Some argue that an influx of high-earning workers increases home prices in a region and that zoning changes will not stop price increases, but in “Zoning and affordability: A reply to Rodríguez-Pose and Storper”, they argue very strongly against this idea. One quote from that article summarizes the issue perfectly:
“If high earners drive prices, why do Cadillac Escalades cost about the same in San Jose and Kansas City, while San Jose’s median home is seven times more expensive than its Kansas City counterpart?”
The authors’ answer is simple. Escalades are easy to build, and if there aren’t enough of them you can ship more of them in. Housing construction is heavily restricted by zoning, and if there isn’t enough housing, the only option is for prices to go up.
To be clear, building housing in Suffolk is necessary. Suffolk and Hampton Roads are areas experiencing a large influx of high-paying jobs. There is nothing that Suffolk City Council can do to prevent companies in Newport News and Norfolk from hiring software engineers or other high-salary workers. Nor can the city council stop those workers from considering purchasing a home in North Suffolk. But the City Council can choose to build more housing and lessen the impact of increased demand by high-salaried workers.

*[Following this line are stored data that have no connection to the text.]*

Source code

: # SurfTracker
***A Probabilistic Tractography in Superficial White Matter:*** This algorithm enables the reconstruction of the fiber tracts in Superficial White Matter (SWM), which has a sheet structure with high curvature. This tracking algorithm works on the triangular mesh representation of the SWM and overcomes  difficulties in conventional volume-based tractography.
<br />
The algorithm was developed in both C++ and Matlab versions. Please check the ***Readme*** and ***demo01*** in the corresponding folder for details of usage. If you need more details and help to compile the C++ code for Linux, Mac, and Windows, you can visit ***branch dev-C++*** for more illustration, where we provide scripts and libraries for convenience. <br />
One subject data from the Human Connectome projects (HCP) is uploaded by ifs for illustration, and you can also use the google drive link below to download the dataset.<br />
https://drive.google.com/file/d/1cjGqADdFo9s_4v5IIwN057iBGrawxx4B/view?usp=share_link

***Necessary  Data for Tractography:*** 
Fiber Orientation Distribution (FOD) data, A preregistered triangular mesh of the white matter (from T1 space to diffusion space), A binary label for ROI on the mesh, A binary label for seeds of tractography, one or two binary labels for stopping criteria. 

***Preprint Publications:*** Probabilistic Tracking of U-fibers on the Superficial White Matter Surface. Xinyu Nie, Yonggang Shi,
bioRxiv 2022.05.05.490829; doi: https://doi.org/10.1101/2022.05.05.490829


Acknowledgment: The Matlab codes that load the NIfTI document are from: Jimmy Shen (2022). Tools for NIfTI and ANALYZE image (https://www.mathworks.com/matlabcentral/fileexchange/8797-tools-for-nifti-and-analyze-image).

So if one assumes that more housing supply is necessary to counter rising costs, the question should not be “should we build more housing”, but “how can we build housing without causing other problems?” This is where I think the City Council is really excelling. There are ongoing plans to expand existing schools and build new schools. Bridge Road is being expanded and the intersections are being reworked for better traffic flow and safety, alongside many other major traffic improvements throughout the entire city. There are studies to bring an Amtrak station back to the city. A new fire station has been built to support Northern Suffolk not just for Fire & EMS services, but also as a polling site for elections. New mixed-use developments are shortening the distances people need to travel to shop and eat, helping to reduce the number of people driving on major roadways.
The next challenge to ensure affordability is region-wide. Prices still increase in Suffolk because we are not just supporting growth for a single city, people moving into North Suffolk work all over Hampton Roads, and the other constituent cities of the region seem to have fallen much further behind on housing development than Suffolk has. And people who are priced out of Virginia Beach and Chesapeake are moving into Suffolk. There is a lot of work to do, and for any effort to be truly successful at reducing prices it needs to be a region-wide initiative.

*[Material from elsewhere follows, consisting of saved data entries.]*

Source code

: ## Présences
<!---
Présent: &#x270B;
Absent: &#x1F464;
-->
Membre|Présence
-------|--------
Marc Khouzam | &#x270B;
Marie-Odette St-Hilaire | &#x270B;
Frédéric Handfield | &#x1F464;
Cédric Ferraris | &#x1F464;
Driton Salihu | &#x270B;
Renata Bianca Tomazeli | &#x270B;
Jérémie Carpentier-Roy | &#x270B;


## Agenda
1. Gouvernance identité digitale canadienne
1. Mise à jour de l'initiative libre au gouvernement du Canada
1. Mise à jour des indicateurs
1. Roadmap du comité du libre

I’ve lived in Suffolk since I was 12, for almost 20 years now. I have family roots in Downtown Suffolk going back to my great-grandparents. Suffolk today is a lot different than when I was a kid, but Suffolk when I was a kid was also a lot different than in their time. The reality is that cities change over time, and resistance to that change will only lead to higher prices and people who live here eventually being priced out and displaced, just as happened in Virginia Beach and Chesapeake when growth skyrocketed and was not met with appropriate housing development.
Suffolk City Council isn’t perfect, and no one should expect them to be when navigating problems this complex. But they deserve credit for making the hard, often unpopular choice to build, and for pairing that growth with real investments in schools, roads, and public services. The alternative isn’t a Suffolk that stays the same forever; it’s a Suffolk that becomes unaffordable for the people who already call it home. I’d rather live in a city that’s growing thoughtfully than one that’s pricing out its own residents by refusing to grow at all.